Saved entries
────────────────────────────────────────

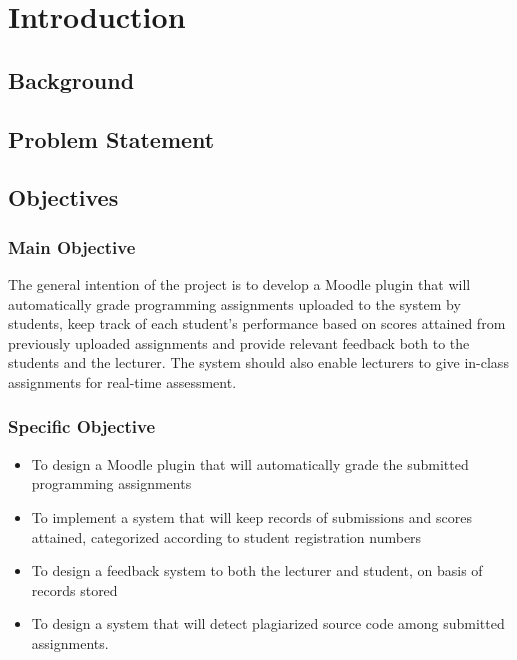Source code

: \documentclass[12pt]{article}
\begin{document}
\section{Introduction}
	\subsection{Background}
	\subsection{Problem Statement}
	\subsection{Objectives}
		\subsubsection{Main Objective}
		The general intention of the project is to develop a Moodle plugin that will automatically grade programming assignments 		uploaded to the system by students, keep track of each student’s performance based on scores attained from previously 			uploaded assignments and provide relevant feedback both to the students and the lecturer. The system should also enable 			lecturers to give in-class assignments for real-time assessment.
		\subsubsection{Specific Objective}
		\begin{itemize}
			\item To design a Moodle plugin that will automatically grade the submitted programming assignments 
			\item To implement a system that will keep records of submissions and scores attained, categorized according to 						student registration numbers
			\item To design a feedback system to both the lecturer and student, on basis of records stored
			\item To design a system that will detect plagiarized source code among submitted assignments.
		\end{itemize}
		
\end{document}
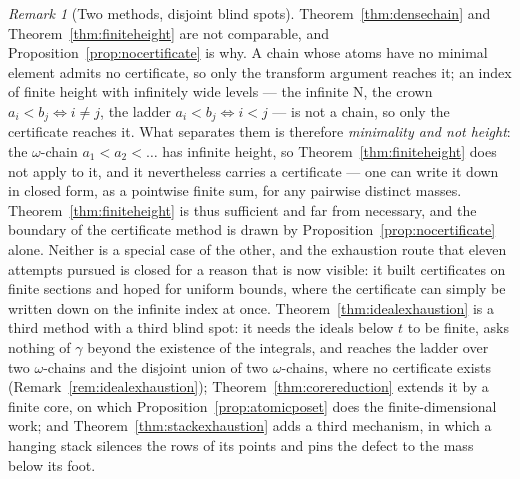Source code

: \documentclass[11pt,a4paper]{article}
\theoremstyle{plain}
\theoremstyle{definition}
\theoremstyle{remark}
\newtheorem{remark}[theorem]{Remark}
\begin{document}
\begin{remark}[Two methods, disjoint blind spots]
  \label{rem:twomethods}
  Theorem~\ref{thm:densechain} and Theorem~\ref{thm:finiteheight} are not
  comparable, and Proposition~\ref{prop:nocertificate} is why.  A chain whose
  atoms have no minimal element admits no certificate, so only the transform
  argument reaches it; an index of finite height with infinitely wide levels ---
  the infinite \textsf{N}, the crown $a_i < b_j \iff i \neq j$, the ladder
  $a_i < b_j \iff i < j$ --- is not a chain, so only the certificate reaches it.
  What separates them is therefore \emph{minimality and not height}: the
  $\omega$-chain $a_1 < a_2 < \dots$ has infinite height, so
  Theorem~\ref{thm:finiteheight} does not apply to it, and it nevertheless
  carries a certificate --- one can write it down in closed form, as a pointwise
  finite sum, for any pairwise distinct masses.  Theorem~\ref{thm:finiteheight}
  is thus sufficient and far from necessary, and the boundary of the certificate
  method is drawn by Proposition~\ref{prop:nocertificate} alone.  Neither is a special case of the
  other, and the exhaustion route that eleven attempts pursued is closed for a
  reason that is now visible: it built certificates on finite sections and hoped
  for uniform bounds, where the certificate can simply be written down on the
  infinite index at once.  Theorem~\ref{thm:idealexhaustion} is a third method
  with a third blind spot: it needs the ideals below $t$ to be finite, asks
  nothing of $\gamma$ beyond the existence of the integrals, and reaches the
  ladder over two $\omega$-chains and the disjoint union of two
  $\omega$-chains, where no certificate exists
  (Remark~\ref{rem:idealexhaustion}); Theorem~\ref{thm:corereduction} extends
  it by a finite core, on which Proposition~\ref{prop:atomicposet} does the
  finite-dimensional work; and Theorem~\ref{thm:stackexhaustion} adds a third
  mechanism, in which a hanging stack silences the rows of its points and pins
  the defect to the mass below its foot.
\end{remark}
\end{document}
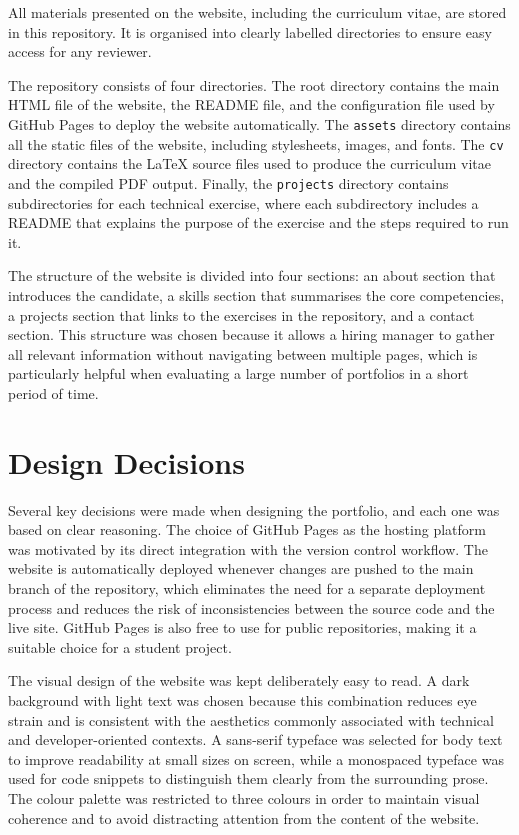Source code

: \documentclass[12pt,a4paper]{article}
\begin{document}
 All materials presented on the website, including the curriculum vitae, are stored in this repository. It is organised into clearly labelled directories to ensure easy access for any reviewer.

The repository consists of four directories. The root directory contains the main HTML file of the website, the README file, and the configuration file used by GitHub Pages to deploy the website automatically. The \texttt{assets} directory contains all the static files of the website, including stylesheets, images, and fonts. The \texttt{cv} directory contains the \LaTeX{} source files used to produce the curriculum vitae and the compiled PDF output. Finally, the \texttt{projects} directory contains subdirectories for each technical exercise, where each subdirectory includes a README that explains the purpose of the exercise and the steps required to run it.

The structure of the website is divided into four sections: an about section that introduces the candidate, a skills section that summarises the core competencies, a projects section that links to the exercises in the repository, and a contact section. This structure was chosen because it allows a hiring manager to gather all relevant information without navigating between multiple pages, which is particularly helpful when evaluating a large number of portfolios in a short period of time.

\section{Design Decisions}

Several key decisions were made when designing the portfolio, and each one was based on clear reasoning. The choice of GitHub Pages as the hosting platform was motivated by its direct integration with the version control workflow. The website is automatically deployed whenever changes are pushed to the main branch of the repository, which eliminates the need for a separate deployment process and reduces the risk of inconsistencies between the source code and the live site. GitHub Pages is also free to use for public repositories, making it a suitable choice for a student project.

The visual design of the website was kept deliberately easy to read. A dark background with light text was chosen because this combination reduces eye strain and is consistent with the aesthetics commonly associated with technical and developer-oriented contexts. A sans-serif typeface was selected for body text to improve readability at small sizes on screen, while a monospaced typeface was used for code snippets to distinguish them clearly from the surrounding prose. The colour palette was restricted to three colours in order to maintain visual coherence and to avoid distracting attention from the content of the website.
\end{document}

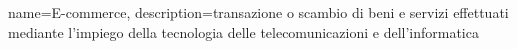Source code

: {
	name={E-commerce},
	description={transazione o scambio di beni e servizi effettuati mediante l'impiego della tecnologia delle telecomunicazioni e dell'informatica}
}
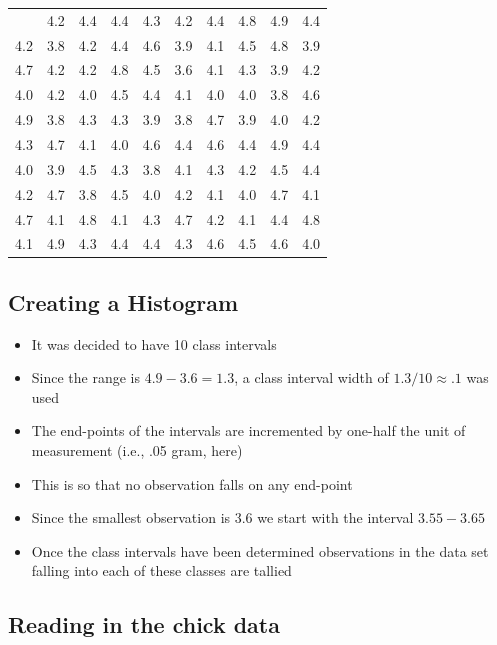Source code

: \documentclass[
  letterpaper,
  DIV=11,
  numbers=noendperiod]{scrartcl}
\newcounter{none} %
\begin{document}
{\def\LTcaptype{none} %
\begin{longtable}[]{@{}rrrrrrrrrr@{}}
\toprule\noalign{}
\endhead
\bottomrule\noalign{}
\endlastfoot
3.7 & 4.2 & 4.4 & 4.4 & 4.3 & 4.2 & 4.4 & 4.8 & 4.9 & 4.4 \\
4.2 & 3.8 & 4.2 & 4.4 & 4.6 & 3.9 & 4.1 & 4.5 & 4.8 & 3.9 \\
4.7 & 4.2 & 4.2 & 4.8 & 4.5 & 3.6 & 4.1 & 4.3 & 3.9 & 4.2 \\
4.0 & 4.2 & 4.0 & 4.5 & 4.4 & 4.1 & 4.0 & 4.0 & 3.8 & 4.6 \\
4.9 & 3.8 & 4.3 & 4.3 & 3.9 & 3.8 & 4.7 & 3.9 & 4.0 & 4.2 \\
4.3 & 4.7 & 4.1 & 4.0 & 4.6 & 4.4 & 4.6 & 4.4 & 4.9 & 4.4 \\
4.0 & 3.9 & 4.5 & 4.3 & 3.8 & 4.1 & 4.3 & 4.2 & 4.5 & 4.4 \\
4.2 & 4.7 & 3.8 & 4.5 & 4.0 & 4.2 & 4.1 & 4.0 & 4.7 & 4.1 \\
4.7 & 4.1 & 4.8 & 4.1 & 4.3 & 4.7 & 4.2 & 4.1 & 4.4 & 4.8 \\
4.1 & 4.9 & 4.3 & 4.4 & 4.4 & 4.3 & 4.6 & 4.5 & 4.6 & 4.0 \\
\end{longtable}
}

\subsection{Creating a Histogram}\label{creating-a-histogram}

\begin{itemize}
\item
  It was decided to have 10 class intervals
\item
  Since the range is \(4.9-3.6=1.3\), a class interval width of
  \(1.3/10  \approx .1\) was used
\item
  The end-points of the intervals are incremented by one-half the unit
  of measurement (i.e., .05 gram, here)
\item
  This is so that no observation falls on any end-point
\item
  Since the smallest observation is 3.6 we start with the interval
  \(3.55-3.65\)
\item
  Once the class intervals have been determined observations in the data
  set falling into each of these classes are tallied
\end{itemize}

\subsection{Reading in the chick data}\label{reading-in-the-chick-data}
\end{document}
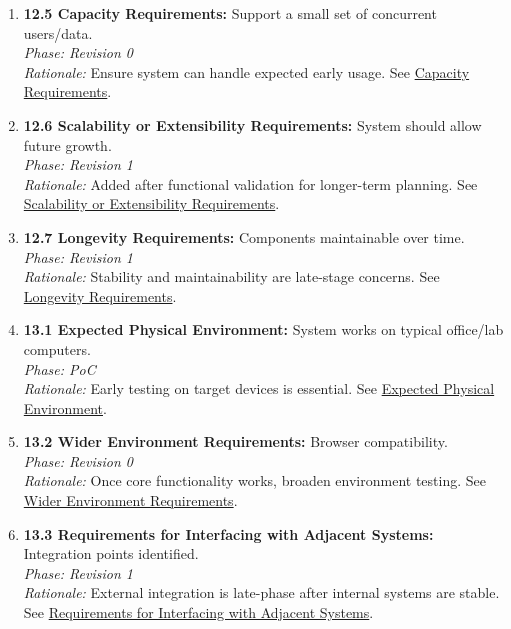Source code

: \documentclass[11pt]{article}
\begin{document}
\begin{enumerate}
    \item \textbf{12.5 Capacity Requirements:} Support a small set of concurrent users/data.\\
    \textit{Phase: Revision 0} \\
    \textit{Rationale:} Ensure system can handle expected early usage. See \hyperref[subsec:capacity]{Capacity Requirements}.

    \item \textbf{12.6 Scalability or Extensibility Requirements:} System should allow future growth.\\
    \textit{Phase: Revision 1} \\
    \textit{Rationale:} Added after functional validation for longer-term planning. See \hyperref[subsec:scalability]{Scalability or Extensibility Requirements}.

    \item \textbf{12.7 Longevity Requirements:} Components maintainable over time.\\
    \textit{Phase: Revision 1} \\
    \textit{Rationale:} Stability and maintainability are late-stage concerns. See \hyperref[subsec:longevity]{Longevity Requirements}.

    \item \textbf{13.1 Expected Physical Environment:} System works on typical office/lab computers.\\
    \textit{Phase: PoC} \\
    \textit{Rationale:} Early testing on target devices is essential. See \hyperref[subsec:physical-env]{Expected Physical Environment}.

    \item \textbf{13.2 Wider Environment Requirements:} Browser compatibility.\\
    \textit{Phase: Revision 0} \\
    \textit{Rationale:} Once core functionality works, broaden environment testing. See \hyperref[subsec:wider-env]{Wider Environment Requirements}.

    \item \textbf{13.3 Requirements for Interfacing with Adjacent Systems:} Integration points identified.\\
    \textit{Phase: Revision 1} \\
    \textit{Rationale:} External integration is late-phase after internal systems are stable. See \hyperref[subsec:adjacent-systems]{Requirements for Interfacing with Adjacent Systems}.


\end{enumerate}
\end{document}
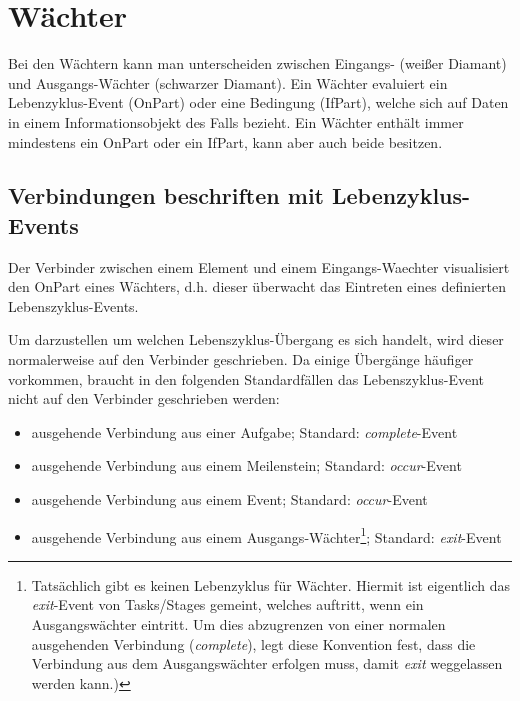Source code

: \documentclass[12pt,report]{snetTeaching}
\begin{document}







\section{Wächter}

Bei den Wächtern kann man unterscheiden zwischen Eingangs- (weißer Diamant) und Ausgangs-Wächter (schwarzer Diamant). Ein Wächter evaluiert ein Lebenzyklus-Event (OnPart) oder eine Bedingung (IfPart), welche sich auf Daten in einem Informationsobjekt des Falls bezieht. Ein Wächter enthält immer mindestens ein OnPart oder ein IfPart, kann aber auch beide besitzen.

\subsection{Verbindungen beschriften mit Lebenzyklus-Events}
\label{konv:CMMN_VerbindungBeschriften}

Der Verbinder zwischen einem Element und einem Eingangs-\gls{Waechter} visualisiert den OnPart eines Wächters, d.h. dieser überwacht das Eintreten eines definierten Lebenszyklus-Events. 

Um darzustellen um welchen Lebenszyklus-Übergang es sich handelt, wird dieser normalerweise auf den Verbinder geschrieben. Da einige Übergänge häufiger vorkommen, braucht in den folgenden Standardfällen das Lebenszyklus-Event nicht auf den Verbinder geschrieben werden: 
\begin{itemize}
\item ausgehende Verbindung aus einer Aufgabe; Standard: \emph{complete}-Event
\item ausgehende Verbindung aus einem Meilenstein; Standard: \emph{occur}-Event
\item ausgehende Verbindung aus einem Event; Standard: \emph{occur}-Event
\item ausgehende Verbindung aus einem Ausgangs-Wächter\footnote{Tatsächlich gibt es keinen Lebenzyklus für Wächter. Hiermit ist eigentlich das \emph{exit}-Event von Tasks/Stages gemeint, welches auftritt, wenn ein Ausgangswächter eintritt. Um dies abzugrenzen von einer normalen ausgehenden Verbindung (\emph{complete}), legt diese Konvention fest, dass die Verbindung aus dem Ausgangswächter erfolgen muss, damit \emph{exit} weggelassen werden kann.)}; Standard: \emph{exit}-Event
\end{itemize}
\end{document}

────────────────────────────────────────

-- Task instructions --
Search the records for lines holding the word "stored", then copy each line you find.

-- Exercise response --
			\item To design a feedback system to both the lecturer and student, on basis of records stored
 All materials presented on the website, including the curriculum vitae, are stored in this repository. It is organised into clearly labelled directories to ensure easy access for any reviewer.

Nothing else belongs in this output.